The table below shows the dates and values associated with the above commentary:
The above analysis shows that, on average (including the two "W" volatility bottoms of 1993-95 and 2004-07), the time between these troughs and spikes was 41 months. The average increase in Realized Volatility was from 5.9% to 21.1%.
Of note are potentially three key similarities between Periods 5 and 6 with current volatility regime (Period 7):
1. In Periods 5-7, volatility made a "W"-shaped bottom
2. In Periods 5-7 the trough occurred during the middle of a Fed hiking cycle
3. In Periods 5-6, the spike higher in volatility occurred at or near the end of that hiking cycle
Given the recent comments by our Fed Governors, such characteristics resonate with our current Period 7.
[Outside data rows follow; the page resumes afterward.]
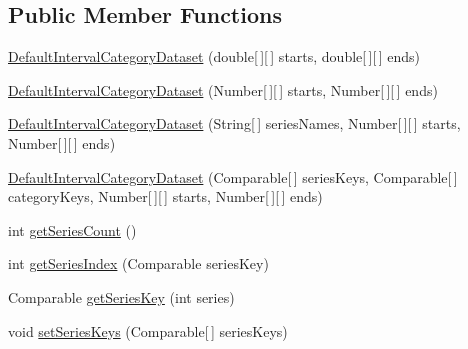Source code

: \subsection*{Public Member Functions}
\begin{DoxyCompactItemize}
\item 
\mbox{\hyperlink{classorg_1_1jfree_1_1data_1_1category_1_1_default_interval_category_dataset_adb601ae0645988be67a5eab831434621}{Default\+Interval\+Category\+Dataset}} (double\mbox{[}$\,$\mbox{]}\mbox{[}$\,$\mbox{]} starts, double\mbox{[}$\,$\mbox{]}\mbox{[}$\,$\mbox{]} ends)
\item 
\mbox{\hyperlink{classorg_1_1jfree_1_1data_1_1category_1_1_default_interval_category_dataset_aa00fee2391edf2649fc2427c3f896d45}{Default\+Interval\+Category\+Dataset}} (Number\mbox{[}$\,$\mbox{]}\mbox{[}$\,$\mbox{]} starts, Number\mbox{[}$\,$\mbox{]}\mbox{[}$\,$\mbox{]} ends)
\item 
\mbox{\hyperlink{classorg_1_1jfree_1_1data_1_1category_1_1_default_interval_category_dataset_a3057d475ae9675290e58db33d37ae4ce}{Default\+Interval\+Category\+Dataset}} (String\mbox{[}$\,$\mbox{]} series\+Names, Number\mbox{[}$\,$\mbox{]}\mbox{[}$\,$\mbox{]} starts, Number\mbox{[}$\,$\mbox{]}\mbox{[}$\,$\mbox{]} ends)
\item 
\mbox{\hyperlink{classorg_1_1jfree_1_1data_1_1category_1_1_default_interval_category_dataset_a464ae5fb59542a3e3f2dfb98c9e4aba9}{Default\+Interval\+Category\+Dataset}} (Comparable\mbox{[}$\,$\mbox{]} series\+Keys, Comparable\mbox{[}$\,$\mbox{]} category\+Keys, Number\mbox{[}$\,$\mbox{]}\mbox{[}$\,$\mbox{]} starts, Number\mbox{[}$\,$\mbox{]}\mbox{[}$\,$\mbox{]} ends)
\item 
int \mbox{\hyperlink{classorg_1_1jfree_1_1data_1_1category_1_1_default_interval_category_dataset_a78f53d6f3fd5af45da391c7473385ced}{get\+Series\+Count}} ()
\item 
int \mbox{\hyperlink{classorg_1_1jfree_1_1data_1_1category_1_1_default_interval_category_dataset_a11d3a851909daca3a6a279611a7151ba}{get\+Series\+Index}} (Comparable series\+Key)
\item 
Comparable \mbox{\hyperlink{classorg_1_1jfree_1_1data_1_1category_1_1_default_interval_category_dataset_a1004c0e577d9e3b1edc6651bf97fd45a}{get\+Series\+Key}} (int series)
\item 
void \mbox{\hyperlink{classorg_1_1jfree_1_1data_1_1category_1_1_default_interval_category_dataset_a4ef4aa17006e0e137e632498435d0482}{set\+Series\+Keys}} (Comparable\mbox{[}$\,$\mbox{]} series\+Keys)
\item 

\end{DoxyCompactItemize}
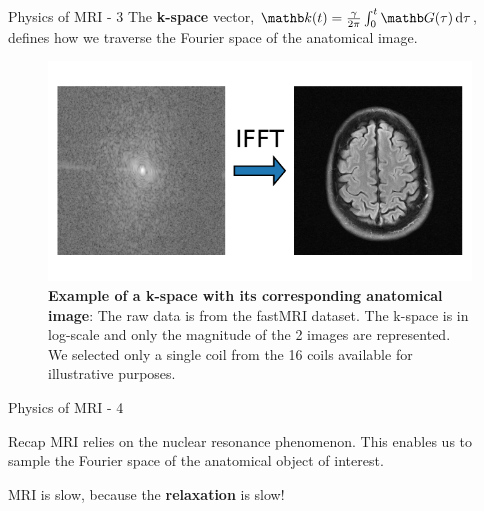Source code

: \begin{frame}{Physics of MRI - 3}
    The \textbf{k-space} vector, $\kb(t) = \frac{\gamma}{2\pi} \int_0^t \Gb(\tau) \dif \tau$, defines how we traverse the Fourier space of the anatomical image.

    \begin{figure}
        \centering
        \includegraphics[height=0.4\textheight]{Figures/intro_figures/kspace_to_image.pdf}
        \caption{\label{fig:example-kspace}\textbf{Example of a k-space with its corresponding anatomical image}: The raw data is from the fastMRI dataset. The k-space is in log-scale and only the magnitude of the 2 images are represented. We selected only a single coil from the 16 coils available for illustrative purposes.}
    \end{figure}
\end{frame}

\begin{frame}{Physics of MRI - 4}
    \begin{block}{Recap}
        MRI relies on the nuclear resonance phenomenon. This enables us to sample the Fourier space of the anatomical object of interest.
    \end{block}
    \pause
    MRI is slow, because the \textbf{relaxation} is slow!
\end{frame}

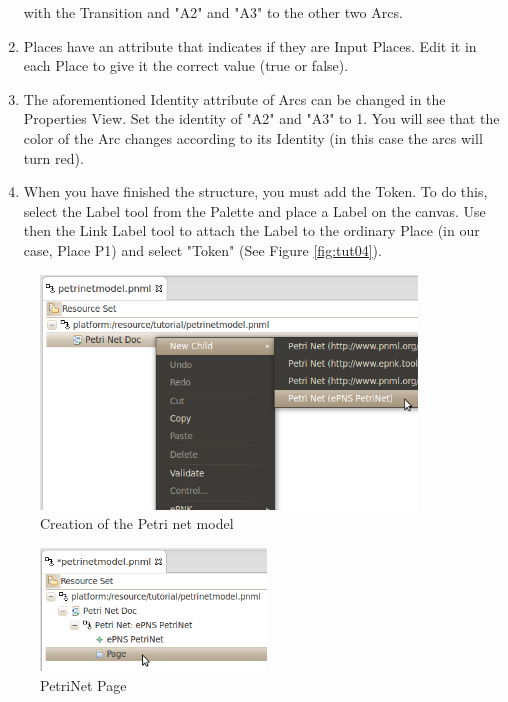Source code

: \begin{enumerate}
  with the Transition and "A2" and "A3" to the other two Arcs.
  \item Places have an attribute that indicates if they are Input Places. Edit it in each Place to give it the correct 
  value (true or false).  
  \item The aforementioned Identity attribute of Arcs can be changed in the Properties View. Set the identity of "A2" and "A3" to 1. You will 
  see that the color of the Arc changes according to its Identity (in this case the arcs will turn red).
  \item When you have finished the structure, you must add the Token. To do this, select the Label tool from the Palette and 
  place a Label on the canvas. Use then the Link Label tool to attach the Label to the ordinary Place (in our case, Place P1) 
  and select "Token" (See Figure \ref{fig:tut04}).
\end{enumerate}

\begin{figure}[htp]
\begin{center}
  \includegraphics[width=10.0cm]{image/tutorial/Tutorial_01.png}
  \caption{Creation of the Petri net model}
  \label{fig:tut01}
\end{center}
\end{figure}

\begin{figure}[htp]
\begin{center}
  \includegraphics[width=6.0cm]{image/tutorial/Tutorial_02.png}
  \caption{PetriNet Page}
  \label{fig:tut02}
\end{center}
\end{figure}

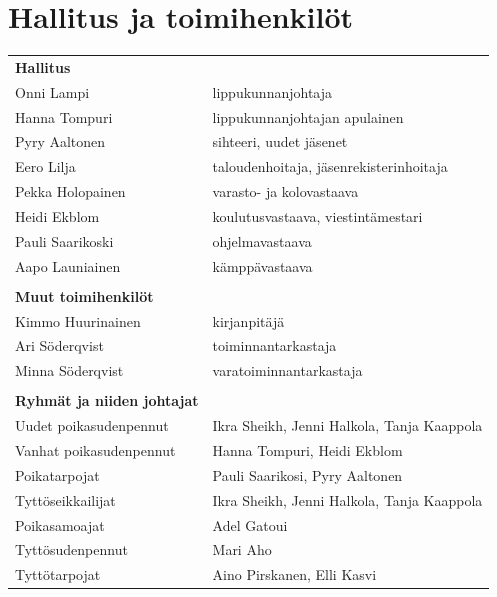 \documentclass[a4paper, 12pt, finnish]{report} %
\begin{document}
\section{Hallitus ja toimihenkilöt}
\begin{center}
	\begin{tabular}{ l l }
		\textbf{Hallitus} & \\
		Onni Lampi & lippukunnanjohtaja\\
		Hanna Tompuri & lippukunnanjohtajan apulainen\\
		Pyry Aaltonen & sihteeri, uudet jäsenet\\
		Eero Lilja & taloudenhoitaja, jäsenrekisterinhoitaja\\
		Pekka Holopainen & varasto- ja kolovastaava\\
		Heidi Ekblom & koulutusvastaava, viestintämestari\\
		Pauli Saarikoski & ohjelmavastaava\\
		Aapo Launiainen & kämppävastaava\\
						     & \\
		\textbf{Muut toimihenkilöt} & \\
		Kimmo Huurinainen & kirjanpitäjä\\
		Ari Söderqvist & toiminnantarkastaja\\
		Minna Söderqvist & varatoiminnantarkastaja\\
							      & \\
		\textbf{Ryhmät ja niiden johtajat} & \\
		Uudet poikasudenpennut & Ikra Sheikh, Jenni Halkola, Tanja Kaappola\\
		Vanhat poikasudenpennut & Hanna Tompuri, Heidi Ekblom\\
		Poikatarpojat & Pauli Saarikosi, Pyry Aaltonen\\
		Tyttöseikkailijat & Ikra Sheikh, Jenni Halkola, Tanja Kaappola\\
		Poikasamoajat & Adel Gatoui\\
		Tyttösudenpennut & Mari Aho\\
		Tyttötarpojat & Aino Pirskanen, Elli Kasvi\\
	\end{tabular}
\end{center}

\newpage
\end{document}
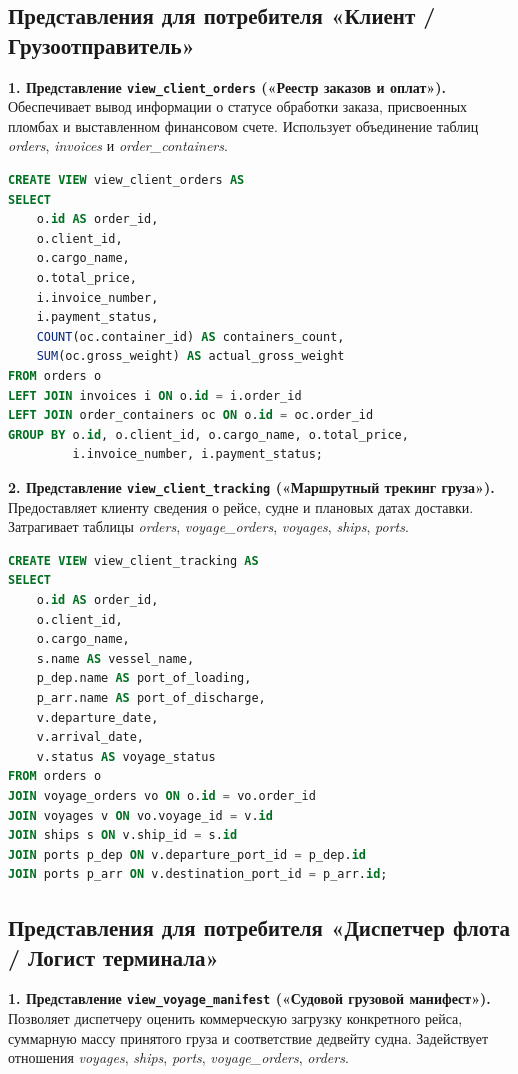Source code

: \documentclass[a4paper,14pt]{article}
\begin{document}
\subsection{Представления для потребителя «Клиент / Грузоотправитель»}

\textbf{1. Представление \texttt{view\_client\_orders} («Реестр заказов и оплат»).}
Обеспечивает вывод информации о статусе обработки заказа, присвоенных пломбах и выставленном финансовом счете. Использует объединение таблиц \textit{orders}, \textit{invoices} и \textit{order\_containers}.

\begin{lstlisting}[language=SQL]
CREATE VIEW view_client_orders AS
SELECT 
    o.id AS order_id,
    o.client_id,
    o.cargo_name,
    o.total_price,
    i.invoice_number,
    i.payment_status,
    COUNT(oc.container_id) AS containers_count,
    SUM(oc.gross_weight) AS actual_gross_weight
FROM orders o
LEFT JOIN invoices i ON o.id = i.order_id
LEFT JOIN order_containers oc ON o.id = oc.order_id
GROUP BY o.id, o.client_id, o.cargo_name, o.total_price, 
         i.invoice_number, i.payment_status;
\end{lstlisting}

\textbf{2. Представление \texttt{view\_client\_tracking} («Маршрутный трекинг груза»).}
Предоставляет клиенту сведения о рейсе, судне и плановых датах доставки. Затрагивает таблицы \textit{orders}, \textit{voyage\_orders}, \textit{voyages}, \textit{ships}, \textit{ports}.

\begin{lstlisting}[language=SQL]
CREATE VIEW view_client_tracking AS
SELECT 
    o.id AS order_id,
    o.client_id,
    o.cargo_name,
    s.name AS vessel_name,
    p_dep.name AS port_of_loading,
    p_arr.name AS port_of_discharge,
    v.departure_date,
    v.arrival_date,
    v.status AS voyage_status
FROM orders o
JOIN voyage_orders vo ON o.id = vo.order_id
JOIN voyages v ON vo.voyage_id = v.id
JOIN ships s ON v.ship_id = s.id
JOIN ports p_dep ON v.departure_port_id = p_dep.id
JOIN ports p_arr ON v.destination_port_id = p_arr.id;
\end{lstlisting}

\subsection{Представления для потребителя «Диспетчер флота / Логист терминала»}

\textbf{1. Представление \texttt{view\_voyage\_manifest} («Судовой грузовой манифест»).}
Позволяет диспетчеру оценить коммерческую загрузку конкретного рейса, суммарную массу принятого груза и соответствие дедвейту судна. Задействует отношения \textit{voyages}, \textit{ships}, \textit{ports}, \textit{voyage\_orders}, \textit{orders}.
\end{document}
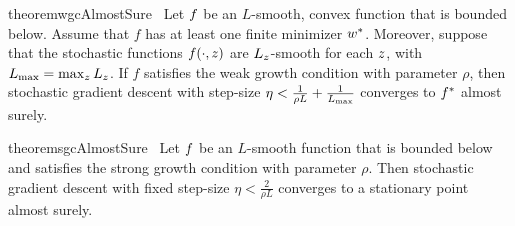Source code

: \begin{restatable}{theorem}{wgcAlmostSure}~\label{theorem:wgc-almost-sure}
    Let \( f \) be an \( L \)-smooth, convex function that is bounded below.
    Assume that \( f \) has at least one finite minimizer \( w^* \).
    Moreover, suppose that the stochastic functions \( f(\cdot, z) \) are \( L_z \)-smooth for each \( z \), with \( L_{\text{max}} = \max_z L_z \).
    If \( f \) satisfies the weak growth condition with parameter \( \rho \), then stochastic gradient descent with step-size \( \eta < \frac{1}{\rho L} + \frac{1}{L_{\text{max}}} \) converges to \( f^* \) almost surely.
\end{restatable}


\begin{restatable}{theorem}{sgcAlmostSure}~\label{theorem:sgc-almost-sure}
    Let \( f \) be an \( L \)-smooth function that is bounded below and satisfies the strong growth condition with parameter \(\rho \).
    Then stochastic gradient descent with fixed step-size \(\eta < \frac{2}{\rho L} \) converges to a stationary point almost surely.
\end{restatable}

\endinput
Although the time of elevated Realized Volatility in Period 5 included all-time market highs, the time of elevated Realized Volatility during Period 6 coincided with the financial crisis. Therefore, market direction does not always correlate to the direction of volatility. Both "bull" and "bear" markets can experience similar levels of Realized Volatility. To be sure, from August 1998 (the first month to reach the 90th percentile in Period 5) to August 2000 (the high in the S&P 500), the S&P 500 rallied approximately 60%. Yet, over that same period, 11 of the 24 months included Realized Volatility in the 80th
We are in the 39th month of our current low-volatility trough and have begun to accelerate higher during 2018. In March 2018, Realized Volatility reached into the 8-9% range. By November, that figure had accelerated into the 12-13% of Realized Volatility range.
Over the last five years, market participants have been experiencing a prolonged low-volatility regime in which they may have grown accustomed to relatively low monthly swings in the S&P 500. Characteristic of the bottom quartile of Realized Volatility, the S&P 500 has primarily had monthly returns typically ranging from +/- 3%. As we have transitioned into 2018, Realized Volatility has moved into the second quartile, or an environment in which monthly returns in the S&P 500 typically range from +/- 5%. Should markets follow historical patterns and continue to march toward the top quartile of monthly returns, market participants should be prepared to endure market swings of upwards +/- 10-20%.
VIX Levels and Trends in Transition
Observing the behavior of the VIX Index since 1990, one can remark on several characteristics (reference the below points with the chart below):
1. The VIX Level around 16-17 is a critical historical level for both support and resistance (blue horizontal line)
2. An upward trend in the VIX ushers in the transition to a higher-volatility regime (blue trend-lines)
3. The upward trend usually carries with it an initial spike (red circles), a retest of the trend-line (red arrows), and then a move higher into a new regime
4. Once established above or below the 16-17 range, VIX congregates above or below the historical support/resistance line for an extended period of time (gold horizontal lines)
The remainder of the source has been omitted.